YOUR TASK: Only lines containing "muertos" belong in the answer, each copied from the entries below.

>>

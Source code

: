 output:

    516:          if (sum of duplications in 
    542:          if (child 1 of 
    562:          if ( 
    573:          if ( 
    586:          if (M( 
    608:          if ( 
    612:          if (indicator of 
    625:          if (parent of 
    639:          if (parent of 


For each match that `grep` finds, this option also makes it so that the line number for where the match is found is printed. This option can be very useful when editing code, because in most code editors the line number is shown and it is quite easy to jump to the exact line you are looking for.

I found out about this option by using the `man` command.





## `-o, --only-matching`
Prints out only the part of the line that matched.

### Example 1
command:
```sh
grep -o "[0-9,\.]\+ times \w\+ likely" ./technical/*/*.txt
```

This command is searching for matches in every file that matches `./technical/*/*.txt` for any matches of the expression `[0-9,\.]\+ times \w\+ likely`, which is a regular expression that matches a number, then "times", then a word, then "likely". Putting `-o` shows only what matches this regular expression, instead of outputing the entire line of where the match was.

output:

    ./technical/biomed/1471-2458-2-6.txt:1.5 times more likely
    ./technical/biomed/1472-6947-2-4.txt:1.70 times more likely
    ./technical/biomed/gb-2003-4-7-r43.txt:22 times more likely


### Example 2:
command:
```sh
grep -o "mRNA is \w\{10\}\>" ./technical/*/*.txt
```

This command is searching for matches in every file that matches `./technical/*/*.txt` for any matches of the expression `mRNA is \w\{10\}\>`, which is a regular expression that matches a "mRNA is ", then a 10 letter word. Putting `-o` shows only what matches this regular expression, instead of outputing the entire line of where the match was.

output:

<<
>>

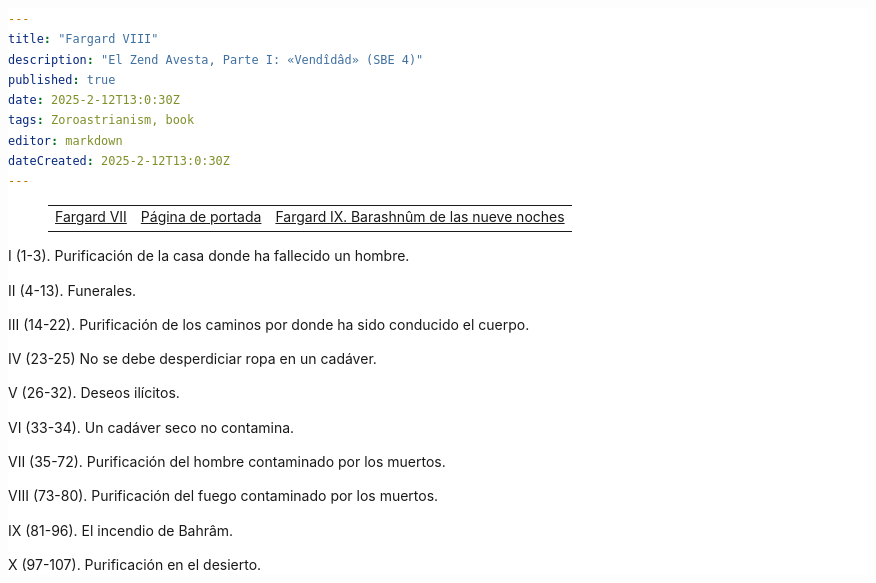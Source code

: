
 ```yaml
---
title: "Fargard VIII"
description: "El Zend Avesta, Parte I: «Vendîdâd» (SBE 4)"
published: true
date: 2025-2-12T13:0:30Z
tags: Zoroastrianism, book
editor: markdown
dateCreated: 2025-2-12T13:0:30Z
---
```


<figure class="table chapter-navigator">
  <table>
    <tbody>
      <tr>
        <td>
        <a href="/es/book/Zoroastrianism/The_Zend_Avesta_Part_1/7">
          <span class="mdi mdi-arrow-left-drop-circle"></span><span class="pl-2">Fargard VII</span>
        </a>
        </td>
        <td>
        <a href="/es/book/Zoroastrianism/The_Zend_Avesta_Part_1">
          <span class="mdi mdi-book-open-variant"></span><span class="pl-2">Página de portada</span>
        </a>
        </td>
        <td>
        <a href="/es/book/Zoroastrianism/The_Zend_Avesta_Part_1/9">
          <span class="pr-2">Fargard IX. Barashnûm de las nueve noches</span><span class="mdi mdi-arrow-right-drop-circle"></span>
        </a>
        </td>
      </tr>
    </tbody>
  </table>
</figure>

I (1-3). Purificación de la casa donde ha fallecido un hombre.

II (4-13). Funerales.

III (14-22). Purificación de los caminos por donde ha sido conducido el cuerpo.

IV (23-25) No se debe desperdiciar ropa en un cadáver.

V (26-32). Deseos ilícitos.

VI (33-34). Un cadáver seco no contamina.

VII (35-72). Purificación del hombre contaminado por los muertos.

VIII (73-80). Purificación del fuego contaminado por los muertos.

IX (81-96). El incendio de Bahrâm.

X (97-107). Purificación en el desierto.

<<

EXERCISE OUTPUT:
VII (35-72). Purificación del hombre contaminado por los muertos.
VIII (73-80). Purificación del fuego contaminado por los muertos.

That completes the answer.